I’ve spent plenty of time cursing Leica as a company. They can drive a man insane. On one hand, they’re the last half-sane camera outfit left on the planet, the only lunatic craftsmen still cranking out machines that feel like cameras instead of soulless digital calculators wearing a camera costume. On the other hand, they milk that purity for all it’s worth – dropping fashion pieces and limited-edition cash grabs that distract from the mission and jack prices into the stratosphere.
And yet… I’m still a Leica shooter. My main kit is a digital M11, a film M7, and three lenses I’ve owned for damn near twenty years. I’ll never sell those lenses. I’ll never sell the M7. And I’m clinging to the M11 with white knuckles, trying to keep it for a whole decade just to justify the financial beating.

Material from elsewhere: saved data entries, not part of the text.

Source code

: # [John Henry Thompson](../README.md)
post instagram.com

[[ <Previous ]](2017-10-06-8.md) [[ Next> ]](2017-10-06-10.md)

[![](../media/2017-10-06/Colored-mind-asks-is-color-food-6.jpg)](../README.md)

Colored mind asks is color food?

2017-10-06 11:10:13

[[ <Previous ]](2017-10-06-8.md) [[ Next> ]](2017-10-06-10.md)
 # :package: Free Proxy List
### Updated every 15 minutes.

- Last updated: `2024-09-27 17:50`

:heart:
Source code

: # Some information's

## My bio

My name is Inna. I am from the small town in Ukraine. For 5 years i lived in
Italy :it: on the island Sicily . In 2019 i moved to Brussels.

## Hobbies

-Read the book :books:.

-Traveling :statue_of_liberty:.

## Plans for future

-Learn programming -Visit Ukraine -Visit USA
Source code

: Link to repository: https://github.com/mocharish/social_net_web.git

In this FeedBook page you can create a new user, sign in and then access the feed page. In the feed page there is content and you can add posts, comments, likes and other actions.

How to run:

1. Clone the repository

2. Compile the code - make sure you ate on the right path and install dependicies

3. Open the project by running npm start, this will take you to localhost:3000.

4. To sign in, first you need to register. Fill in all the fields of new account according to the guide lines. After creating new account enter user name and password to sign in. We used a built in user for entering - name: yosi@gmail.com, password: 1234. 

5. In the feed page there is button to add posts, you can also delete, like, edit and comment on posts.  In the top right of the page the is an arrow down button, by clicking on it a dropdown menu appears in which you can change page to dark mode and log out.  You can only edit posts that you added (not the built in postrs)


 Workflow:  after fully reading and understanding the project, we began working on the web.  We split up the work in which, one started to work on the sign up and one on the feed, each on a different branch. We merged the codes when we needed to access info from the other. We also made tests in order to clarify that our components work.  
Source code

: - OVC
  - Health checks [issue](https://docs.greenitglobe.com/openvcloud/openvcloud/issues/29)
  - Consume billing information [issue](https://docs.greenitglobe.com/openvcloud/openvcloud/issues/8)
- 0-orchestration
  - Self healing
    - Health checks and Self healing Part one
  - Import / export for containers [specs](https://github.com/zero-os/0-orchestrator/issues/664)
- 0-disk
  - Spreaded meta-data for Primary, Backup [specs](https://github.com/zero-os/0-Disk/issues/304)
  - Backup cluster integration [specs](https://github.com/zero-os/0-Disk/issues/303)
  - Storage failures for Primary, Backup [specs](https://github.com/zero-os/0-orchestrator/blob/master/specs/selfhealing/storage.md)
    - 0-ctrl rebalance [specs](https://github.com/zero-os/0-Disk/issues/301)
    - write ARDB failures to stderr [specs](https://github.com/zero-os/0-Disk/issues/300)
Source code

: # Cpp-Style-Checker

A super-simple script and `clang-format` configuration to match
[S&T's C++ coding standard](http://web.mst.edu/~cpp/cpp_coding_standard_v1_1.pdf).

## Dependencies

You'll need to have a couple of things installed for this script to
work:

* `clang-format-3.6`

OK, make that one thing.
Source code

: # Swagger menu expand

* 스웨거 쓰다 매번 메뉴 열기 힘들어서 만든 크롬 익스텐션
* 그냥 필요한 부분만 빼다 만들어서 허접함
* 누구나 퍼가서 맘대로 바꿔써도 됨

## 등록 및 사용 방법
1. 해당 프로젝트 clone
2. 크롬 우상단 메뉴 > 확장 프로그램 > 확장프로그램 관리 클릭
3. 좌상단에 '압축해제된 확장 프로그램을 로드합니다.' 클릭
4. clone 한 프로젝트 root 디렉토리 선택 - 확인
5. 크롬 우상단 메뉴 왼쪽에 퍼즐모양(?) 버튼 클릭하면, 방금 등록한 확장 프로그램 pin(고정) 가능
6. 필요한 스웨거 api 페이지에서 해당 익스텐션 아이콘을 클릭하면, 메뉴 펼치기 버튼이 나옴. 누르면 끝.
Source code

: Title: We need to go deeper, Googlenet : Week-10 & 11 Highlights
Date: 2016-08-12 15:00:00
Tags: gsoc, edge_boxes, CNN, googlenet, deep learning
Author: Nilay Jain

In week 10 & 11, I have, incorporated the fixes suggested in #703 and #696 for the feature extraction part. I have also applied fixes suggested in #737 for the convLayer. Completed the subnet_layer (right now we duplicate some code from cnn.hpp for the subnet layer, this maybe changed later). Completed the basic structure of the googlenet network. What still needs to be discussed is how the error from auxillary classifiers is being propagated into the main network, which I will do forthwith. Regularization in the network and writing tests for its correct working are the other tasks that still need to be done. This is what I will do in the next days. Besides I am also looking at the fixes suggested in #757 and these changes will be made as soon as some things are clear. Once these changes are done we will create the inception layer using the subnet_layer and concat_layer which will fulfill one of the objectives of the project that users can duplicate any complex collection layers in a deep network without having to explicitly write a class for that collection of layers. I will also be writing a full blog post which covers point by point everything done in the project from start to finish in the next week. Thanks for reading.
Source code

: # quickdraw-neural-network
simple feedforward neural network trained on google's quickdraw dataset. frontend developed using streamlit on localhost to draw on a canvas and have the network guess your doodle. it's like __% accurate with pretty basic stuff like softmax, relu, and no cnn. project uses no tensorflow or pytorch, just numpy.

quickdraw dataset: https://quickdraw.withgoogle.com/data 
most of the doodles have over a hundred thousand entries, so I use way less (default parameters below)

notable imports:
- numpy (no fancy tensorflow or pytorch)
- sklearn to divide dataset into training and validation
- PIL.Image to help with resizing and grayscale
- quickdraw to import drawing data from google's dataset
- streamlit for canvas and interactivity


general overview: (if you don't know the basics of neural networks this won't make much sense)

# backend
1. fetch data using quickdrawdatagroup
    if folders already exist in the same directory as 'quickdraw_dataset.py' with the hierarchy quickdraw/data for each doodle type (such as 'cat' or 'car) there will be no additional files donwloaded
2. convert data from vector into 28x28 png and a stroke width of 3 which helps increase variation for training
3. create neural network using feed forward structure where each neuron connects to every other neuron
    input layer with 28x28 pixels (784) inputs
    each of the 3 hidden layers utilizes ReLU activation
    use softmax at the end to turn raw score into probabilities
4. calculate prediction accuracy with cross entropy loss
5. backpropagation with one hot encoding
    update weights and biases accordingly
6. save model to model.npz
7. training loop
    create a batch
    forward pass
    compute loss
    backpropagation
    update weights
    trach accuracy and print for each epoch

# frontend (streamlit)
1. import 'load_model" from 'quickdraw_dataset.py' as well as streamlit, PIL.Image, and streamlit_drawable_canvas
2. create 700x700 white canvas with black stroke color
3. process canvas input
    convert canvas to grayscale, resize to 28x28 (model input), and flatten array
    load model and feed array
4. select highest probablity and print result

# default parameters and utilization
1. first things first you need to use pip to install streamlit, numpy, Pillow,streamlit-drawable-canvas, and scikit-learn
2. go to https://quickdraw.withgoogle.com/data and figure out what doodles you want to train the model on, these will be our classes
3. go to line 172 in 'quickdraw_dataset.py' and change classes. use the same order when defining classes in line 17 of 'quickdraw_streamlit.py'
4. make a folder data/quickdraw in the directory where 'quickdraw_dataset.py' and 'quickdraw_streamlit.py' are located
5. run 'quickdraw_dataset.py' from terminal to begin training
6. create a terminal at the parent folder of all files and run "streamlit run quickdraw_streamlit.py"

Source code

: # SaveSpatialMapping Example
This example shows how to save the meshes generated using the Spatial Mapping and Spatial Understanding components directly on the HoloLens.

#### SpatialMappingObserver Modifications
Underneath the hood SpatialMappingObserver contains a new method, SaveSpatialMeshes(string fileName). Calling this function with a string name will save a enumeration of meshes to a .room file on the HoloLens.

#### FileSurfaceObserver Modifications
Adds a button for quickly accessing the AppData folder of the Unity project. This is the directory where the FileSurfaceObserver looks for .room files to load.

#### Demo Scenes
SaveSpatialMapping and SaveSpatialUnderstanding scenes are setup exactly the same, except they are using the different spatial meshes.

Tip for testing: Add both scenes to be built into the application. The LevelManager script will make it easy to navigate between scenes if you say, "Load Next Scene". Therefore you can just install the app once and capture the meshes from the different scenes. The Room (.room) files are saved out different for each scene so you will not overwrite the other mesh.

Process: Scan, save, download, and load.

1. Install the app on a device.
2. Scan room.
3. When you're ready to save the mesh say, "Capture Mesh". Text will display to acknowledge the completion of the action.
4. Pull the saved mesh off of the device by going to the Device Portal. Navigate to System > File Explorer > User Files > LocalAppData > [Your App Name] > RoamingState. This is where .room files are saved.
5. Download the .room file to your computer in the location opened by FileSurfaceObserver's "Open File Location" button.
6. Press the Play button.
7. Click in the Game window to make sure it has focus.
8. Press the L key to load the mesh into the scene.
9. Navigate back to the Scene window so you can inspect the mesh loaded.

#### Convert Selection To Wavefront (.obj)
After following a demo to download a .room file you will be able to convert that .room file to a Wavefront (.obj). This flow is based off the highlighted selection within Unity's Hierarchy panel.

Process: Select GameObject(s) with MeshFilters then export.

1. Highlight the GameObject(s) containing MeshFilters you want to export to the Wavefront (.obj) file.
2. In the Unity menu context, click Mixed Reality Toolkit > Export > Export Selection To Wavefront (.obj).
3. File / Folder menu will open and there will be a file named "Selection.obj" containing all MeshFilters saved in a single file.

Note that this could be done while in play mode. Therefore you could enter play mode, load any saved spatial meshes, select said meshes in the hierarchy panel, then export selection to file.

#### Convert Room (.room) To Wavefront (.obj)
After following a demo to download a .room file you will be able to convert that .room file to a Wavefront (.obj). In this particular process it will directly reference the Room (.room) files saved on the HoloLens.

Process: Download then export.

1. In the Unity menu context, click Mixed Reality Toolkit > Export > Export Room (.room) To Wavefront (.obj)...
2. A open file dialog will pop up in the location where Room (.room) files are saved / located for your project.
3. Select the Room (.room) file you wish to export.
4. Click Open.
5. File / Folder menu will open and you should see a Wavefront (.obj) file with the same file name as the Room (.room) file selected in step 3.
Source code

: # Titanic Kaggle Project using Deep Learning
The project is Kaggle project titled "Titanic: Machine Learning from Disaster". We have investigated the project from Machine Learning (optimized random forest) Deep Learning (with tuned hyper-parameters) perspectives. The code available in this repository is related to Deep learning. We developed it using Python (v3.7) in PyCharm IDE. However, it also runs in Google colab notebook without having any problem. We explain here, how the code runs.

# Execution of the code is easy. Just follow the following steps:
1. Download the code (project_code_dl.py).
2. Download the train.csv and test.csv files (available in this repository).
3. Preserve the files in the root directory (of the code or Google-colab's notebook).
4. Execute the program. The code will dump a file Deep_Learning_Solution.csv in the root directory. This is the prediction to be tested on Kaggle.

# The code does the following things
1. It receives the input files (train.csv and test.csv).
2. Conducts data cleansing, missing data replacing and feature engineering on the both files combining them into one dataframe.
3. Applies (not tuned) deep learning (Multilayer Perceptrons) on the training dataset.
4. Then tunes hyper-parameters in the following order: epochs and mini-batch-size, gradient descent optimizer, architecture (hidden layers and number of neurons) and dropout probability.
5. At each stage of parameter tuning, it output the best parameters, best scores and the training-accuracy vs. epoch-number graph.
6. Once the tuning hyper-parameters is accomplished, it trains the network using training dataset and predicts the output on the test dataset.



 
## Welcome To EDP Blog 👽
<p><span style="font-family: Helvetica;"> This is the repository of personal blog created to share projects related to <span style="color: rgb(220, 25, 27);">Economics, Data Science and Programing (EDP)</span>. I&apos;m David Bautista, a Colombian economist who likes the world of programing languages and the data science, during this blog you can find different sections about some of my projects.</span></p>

That’s the Leica experience in a nutshell… you bite the bullet, you enjoy the only real camera left in the modern world, and you pray that someday the joy and the investment meet somewhere in the middle.
But every now and then – once a decade if the planets align – Leica drops something that actually makes financial sense, at least for a small slice of humanity. This decade, that unicorn has been the Q-series. You get a modern body, a sensor comparable to the M11, and a Summilux lens baked right in. In the M system, that combination would run you around fourteen grand or more. A Q3? Four to seven thousand depending on how hard you hunt the used market. It’s practically a bargain, by Leica standards anyway.
And now Leica’s done it again. They just released the Q3 Monochrom – basically a 28mm Q3 with a dedicated Monochrom sensor. For a professional who lives and dies in black and white, this thing is a do-everything workhorse. A deadly little machine that earns every bit of its $7,800 price tag.
It’s still outrageously expensive, and the market for it is tiny (microscopic even) but it exists, it makes sense, and for the first time in a long time…
I’m not gonna bitch about it.
Details here.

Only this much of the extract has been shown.